SUPREME COURT OF THE STATE OF NEW YORK Appellate Division, Fourth Judicial Department
February 11, 2009
THE PEOPLE OF THE STATE OF NEW YORK, RESPONDENT,
MICHAEL J. BAROODY, DEFENDANT-APPELLANT.
Appeal from a judgment of the Seneca County Court (W. Patrick Falvey, J.), rendered April 10, 2008. The judgment convicted defendant, upon a jury verdict, of petit larceny.
Published by New York State Law Reporting Bureau pursuant to Judiciary Law § 431.
This opinion is uncorrected and subject to revision before publication in the Official Reports.
PRESENT: HURLBUTT, J.P., SMITH, FAHEY, PERADOTTO, AND PINE, JJ.
It is hereby ORDERED that the judgment so appealed from is unanimously reversed on the law and a new trial is granted.

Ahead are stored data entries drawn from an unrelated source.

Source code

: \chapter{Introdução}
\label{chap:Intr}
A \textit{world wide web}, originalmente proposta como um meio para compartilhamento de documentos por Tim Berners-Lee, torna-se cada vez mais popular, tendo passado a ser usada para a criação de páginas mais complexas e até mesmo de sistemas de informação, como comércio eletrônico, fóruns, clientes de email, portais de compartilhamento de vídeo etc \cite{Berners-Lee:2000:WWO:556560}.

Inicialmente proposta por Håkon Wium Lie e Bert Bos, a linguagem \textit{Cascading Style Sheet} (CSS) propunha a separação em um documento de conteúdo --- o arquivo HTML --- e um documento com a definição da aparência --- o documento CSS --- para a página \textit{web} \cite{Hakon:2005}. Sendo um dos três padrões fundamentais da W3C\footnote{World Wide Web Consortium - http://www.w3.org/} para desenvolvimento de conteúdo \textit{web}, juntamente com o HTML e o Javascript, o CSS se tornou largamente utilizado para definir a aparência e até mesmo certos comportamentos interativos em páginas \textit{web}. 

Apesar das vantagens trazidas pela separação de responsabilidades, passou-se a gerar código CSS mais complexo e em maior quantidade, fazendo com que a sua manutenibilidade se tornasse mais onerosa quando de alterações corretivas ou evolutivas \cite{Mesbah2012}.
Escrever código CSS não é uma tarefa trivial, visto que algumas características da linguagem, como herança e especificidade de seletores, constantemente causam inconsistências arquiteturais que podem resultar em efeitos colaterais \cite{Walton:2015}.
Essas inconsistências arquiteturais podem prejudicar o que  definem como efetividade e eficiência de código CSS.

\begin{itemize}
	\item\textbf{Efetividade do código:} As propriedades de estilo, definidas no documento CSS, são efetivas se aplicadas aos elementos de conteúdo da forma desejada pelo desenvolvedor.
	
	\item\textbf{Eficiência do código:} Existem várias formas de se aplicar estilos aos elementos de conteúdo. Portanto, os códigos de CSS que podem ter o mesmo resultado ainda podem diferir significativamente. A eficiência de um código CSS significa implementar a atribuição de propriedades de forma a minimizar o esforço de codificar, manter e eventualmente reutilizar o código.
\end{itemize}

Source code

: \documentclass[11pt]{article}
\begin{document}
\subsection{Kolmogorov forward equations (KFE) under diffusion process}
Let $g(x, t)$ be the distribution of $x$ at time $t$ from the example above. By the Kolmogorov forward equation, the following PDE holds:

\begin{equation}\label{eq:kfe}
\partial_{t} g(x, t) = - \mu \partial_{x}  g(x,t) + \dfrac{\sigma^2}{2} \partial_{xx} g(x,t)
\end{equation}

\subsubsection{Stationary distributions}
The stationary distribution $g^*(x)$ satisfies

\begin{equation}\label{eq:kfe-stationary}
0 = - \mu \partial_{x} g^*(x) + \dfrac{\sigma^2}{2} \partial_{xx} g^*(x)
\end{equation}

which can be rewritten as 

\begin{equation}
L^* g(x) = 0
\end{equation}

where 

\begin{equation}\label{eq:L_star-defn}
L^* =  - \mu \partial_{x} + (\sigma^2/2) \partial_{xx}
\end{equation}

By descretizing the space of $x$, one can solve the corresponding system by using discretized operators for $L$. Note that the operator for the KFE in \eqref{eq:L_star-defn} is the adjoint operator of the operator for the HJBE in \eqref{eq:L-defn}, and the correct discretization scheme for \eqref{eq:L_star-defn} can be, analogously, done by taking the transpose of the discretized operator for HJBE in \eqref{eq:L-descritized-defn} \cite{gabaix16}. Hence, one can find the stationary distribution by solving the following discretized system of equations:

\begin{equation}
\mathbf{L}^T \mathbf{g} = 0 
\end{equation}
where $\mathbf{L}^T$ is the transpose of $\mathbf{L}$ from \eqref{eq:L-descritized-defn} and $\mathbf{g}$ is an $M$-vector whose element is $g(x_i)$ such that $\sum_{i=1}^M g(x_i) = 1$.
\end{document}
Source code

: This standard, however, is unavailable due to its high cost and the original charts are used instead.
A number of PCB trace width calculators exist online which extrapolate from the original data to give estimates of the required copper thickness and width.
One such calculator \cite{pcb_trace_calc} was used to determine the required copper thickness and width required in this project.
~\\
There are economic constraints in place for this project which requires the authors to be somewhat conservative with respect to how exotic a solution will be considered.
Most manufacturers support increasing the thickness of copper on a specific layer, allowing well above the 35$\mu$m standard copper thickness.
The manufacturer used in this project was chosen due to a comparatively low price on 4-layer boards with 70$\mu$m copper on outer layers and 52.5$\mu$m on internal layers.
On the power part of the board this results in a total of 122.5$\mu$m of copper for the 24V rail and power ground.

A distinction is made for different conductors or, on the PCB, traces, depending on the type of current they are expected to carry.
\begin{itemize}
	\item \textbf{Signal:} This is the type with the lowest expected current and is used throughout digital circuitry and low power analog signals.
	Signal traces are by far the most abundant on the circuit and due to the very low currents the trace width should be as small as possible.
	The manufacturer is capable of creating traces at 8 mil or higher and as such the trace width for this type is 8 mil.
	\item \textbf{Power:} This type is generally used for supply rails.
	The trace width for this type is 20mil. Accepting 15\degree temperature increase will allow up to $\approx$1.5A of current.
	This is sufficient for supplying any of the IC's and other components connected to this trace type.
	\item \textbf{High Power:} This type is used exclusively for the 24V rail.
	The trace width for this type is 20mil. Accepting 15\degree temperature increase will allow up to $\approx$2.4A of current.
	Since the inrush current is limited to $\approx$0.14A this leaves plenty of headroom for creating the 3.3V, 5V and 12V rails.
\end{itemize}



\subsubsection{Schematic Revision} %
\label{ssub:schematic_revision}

Defendant appeals from a judgment convicting him, upon a jury verdict, of petit larceny (Penal Law § 155.25). We agree with defendant that reversal is required based on County Court's failure to charge the jury that his claim of right was a defense to the crime charged. The People presented evidence at trial that defendant, a Seneca County Deputy Sheriff, had instructed an auto shop employee to install two tires owned by Seneca County on defendant's personal vehicle. Defendant testified at trial that the owner of the auto shop had informed defendant that those tires had been "laying around [and] were not wanted."Defendant's testimony was supported by the testimony of a customer of the auto shop, who heard the owner tell defendant that items left at the shop for a period exceeding 30 days became the property of the auto shop, as well as by the testimony of State Police investigators to whom defendant related that he had been told by the owner of the auto shop that the tires were not wanted. Viewing the evidence in the light most favorable to defendant (see People v Banks, 76 NY2d 799, 800; People v Ace, 51 AD3d 1379, 1380, lv denied 11 NY3d 733), we conclude that the claim of right charge was warranted because there is a reasonable view of the evidence to support a finding that defendant took possession of the tires under a claim of right (see Ace, 51 AD3d at 1380; cf. People v Cunningham, 12 AD3d 1131, 1132, lv denied 5 NY3d 761). In view of our determination, we do not address defendant's remaining contentions.